For the majority of dives in the recreational range, a standard Aluminium 80 (11.1L) or a Steel 12L will more than suffice. If you are a recreational diver who has a noticeably higher rate of air consumption, or who is planning to perform longer and/or deeper nitrox dives, then a tank with a higher capacity is the better choice. In this case, a Steel 15L will be suitable for the job.

However, as a recreational diver, there may be instances where you actually want a smaller tank. If you have a very low rate of air consumption, and are performing dives mainly in the shallower range (up to about 12 metres), then you may be better off going for a Steel 10L. Similarly, if the tank will be used for younger children and/or very petite builds, then a 10L is often the more suitable choice (assuming that the dive will be no deeper than 12 metres).

The largest steel tank – the 18L – is uncommon. This is usually used only for advanced technical and/or cave dives. Even if you have a high rate of air consumption, it is not recommended to invest in a Steel 18L due to its weight and size. A far better option would be to either switch to a twinset or to sidemount for increased gas supply, or make a point of improving your rate of air consumption.

For those wishing to invest in a tank for a pony bottle setup, a simple steel or aluminium 3L tank will suffice. This can then be clamped to your main tank, or, as some divers prefer, slung on your side as with a stage.

If you are buying a tank to be used as a stage or decompression bottle for technical diving then you will be looking to buy an aluminium tank.

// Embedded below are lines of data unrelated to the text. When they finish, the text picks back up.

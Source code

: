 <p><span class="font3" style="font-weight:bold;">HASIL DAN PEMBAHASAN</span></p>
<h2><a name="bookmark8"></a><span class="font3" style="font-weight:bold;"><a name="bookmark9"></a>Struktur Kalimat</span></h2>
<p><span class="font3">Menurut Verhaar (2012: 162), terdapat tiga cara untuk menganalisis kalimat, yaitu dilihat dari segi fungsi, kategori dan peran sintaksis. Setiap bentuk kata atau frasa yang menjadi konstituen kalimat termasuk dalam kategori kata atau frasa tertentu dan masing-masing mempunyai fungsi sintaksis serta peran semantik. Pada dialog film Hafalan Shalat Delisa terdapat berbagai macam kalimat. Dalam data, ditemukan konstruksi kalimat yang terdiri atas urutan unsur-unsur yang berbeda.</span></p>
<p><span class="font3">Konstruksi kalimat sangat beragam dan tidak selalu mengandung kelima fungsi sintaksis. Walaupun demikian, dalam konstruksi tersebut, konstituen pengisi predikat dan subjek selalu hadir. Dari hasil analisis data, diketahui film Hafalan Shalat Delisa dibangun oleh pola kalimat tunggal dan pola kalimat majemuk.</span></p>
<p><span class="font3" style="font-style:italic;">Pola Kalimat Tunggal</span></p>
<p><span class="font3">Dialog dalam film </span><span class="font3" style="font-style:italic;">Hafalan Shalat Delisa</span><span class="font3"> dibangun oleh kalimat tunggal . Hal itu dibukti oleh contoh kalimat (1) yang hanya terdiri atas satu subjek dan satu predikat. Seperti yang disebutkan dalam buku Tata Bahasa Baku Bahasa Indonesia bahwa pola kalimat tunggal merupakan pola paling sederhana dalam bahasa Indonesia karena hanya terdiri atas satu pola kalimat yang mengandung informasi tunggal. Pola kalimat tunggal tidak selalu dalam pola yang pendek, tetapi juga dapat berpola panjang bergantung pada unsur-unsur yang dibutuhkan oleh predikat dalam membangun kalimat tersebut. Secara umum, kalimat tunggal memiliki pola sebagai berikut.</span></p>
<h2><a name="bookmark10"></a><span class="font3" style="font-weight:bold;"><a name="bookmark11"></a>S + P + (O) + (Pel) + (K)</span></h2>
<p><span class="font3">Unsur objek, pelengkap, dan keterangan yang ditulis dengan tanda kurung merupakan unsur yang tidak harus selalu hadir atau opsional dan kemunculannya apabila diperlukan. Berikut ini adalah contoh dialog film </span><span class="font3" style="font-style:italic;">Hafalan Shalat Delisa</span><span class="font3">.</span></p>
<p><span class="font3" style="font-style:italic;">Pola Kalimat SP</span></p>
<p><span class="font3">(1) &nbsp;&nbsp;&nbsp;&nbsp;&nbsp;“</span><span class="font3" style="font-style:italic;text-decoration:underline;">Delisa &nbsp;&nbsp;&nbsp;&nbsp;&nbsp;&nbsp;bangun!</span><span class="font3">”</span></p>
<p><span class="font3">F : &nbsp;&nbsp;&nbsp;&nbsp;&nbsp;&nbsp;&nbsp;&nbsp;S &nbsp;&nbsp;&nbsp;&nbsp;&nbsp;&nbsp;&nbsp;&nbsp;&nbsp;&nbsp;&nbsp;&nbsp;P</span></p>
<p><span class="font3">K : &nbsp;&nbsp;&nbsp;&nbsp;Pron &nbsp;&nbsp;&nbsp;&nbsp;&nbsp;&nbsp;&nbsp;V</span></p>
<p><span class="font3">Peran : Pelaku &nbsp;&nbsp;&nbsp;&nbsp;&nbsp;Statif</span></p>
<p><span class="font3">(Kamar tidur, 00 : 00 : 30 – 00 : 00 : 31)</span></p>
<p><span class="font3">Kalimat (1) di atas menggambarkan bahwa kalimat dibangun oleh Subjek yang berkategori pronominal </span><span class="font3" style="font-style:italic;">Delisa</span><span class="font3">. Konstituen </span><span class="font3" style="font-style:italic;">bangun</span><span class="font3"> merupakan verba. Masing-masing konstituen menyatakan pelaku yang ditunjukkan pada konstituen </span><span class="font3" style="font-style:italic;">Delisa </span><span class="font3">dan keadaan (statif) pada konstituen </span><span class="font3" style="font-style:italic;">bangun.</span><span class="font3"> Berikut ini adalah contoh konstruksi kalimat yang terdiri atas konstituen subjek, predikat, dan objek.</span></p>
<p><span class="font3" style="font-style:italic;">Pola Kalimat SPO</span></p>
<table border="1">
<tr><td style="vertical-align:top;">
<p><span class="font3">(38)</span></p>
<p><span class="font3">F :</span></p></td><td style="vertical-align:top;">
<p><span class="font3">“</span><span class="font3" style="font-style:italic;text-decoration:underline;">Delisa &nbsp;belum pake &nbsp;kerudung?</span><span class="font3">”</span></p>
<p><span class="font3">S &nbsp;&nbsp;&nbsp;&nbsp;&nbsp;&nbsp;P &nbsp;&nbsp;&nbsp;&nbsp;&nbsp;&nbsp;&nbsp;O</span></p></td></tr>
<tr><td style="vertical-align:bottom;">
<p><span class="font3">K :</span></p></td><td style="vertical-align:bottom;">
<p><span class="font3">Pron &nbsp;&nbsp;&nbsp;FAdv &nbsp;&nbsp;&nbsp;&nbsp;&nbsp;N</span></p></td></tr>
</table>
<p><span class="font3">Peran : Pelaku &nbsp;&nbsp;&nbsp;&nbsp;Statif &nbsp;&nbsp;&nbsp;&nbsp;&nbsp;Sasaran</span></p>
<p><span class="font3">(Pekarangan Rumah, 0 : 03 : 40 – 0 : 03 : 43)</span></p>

For pure oxygen, an Aluminium 40 (5.74L) will do the job for all but the most extreme of dives. For all other nitrox and trimix gases, a simple Aluminium 80 is the go-to choice, due to its maneuverability and buoyancy characteristics.

Valve Types

Scuba tanks are available with either yoke or DIN valves. With the growing popularity of DIN regulators and their advantages over Yoke, it is best to invest in a DIN valve. This comes with an additional screw-in adapter so that Yoke regulators can also be used on the tank. That said, however, if you dive exclusively with Yoke regulators and/or are in an area in which Yoke valves are standard practice, then you may be better off going for a Yoke valve in order to simplify tank filling and use.

Tank Accessories

  1. Handles – for those who struggle with the weight of scuba tanks when lifting, a handle can make it much easier and more comfortable to grip them. This in turn can make lifting easier.
Handles
  1. Valve dust plug – simple plastic inserts can protect dust and other contaminants getting into the tank, just as with the dust cap on your regulator. They come in a variety of colours, allowing you to identify your tank more easily.
Valve Dust Plug
  1. Gas decals (stickers) – these are essential for those involved in technical diving, in which knowing the maximum operating depth of your gases is essential. You should have already been trained in their use during your technical diving course.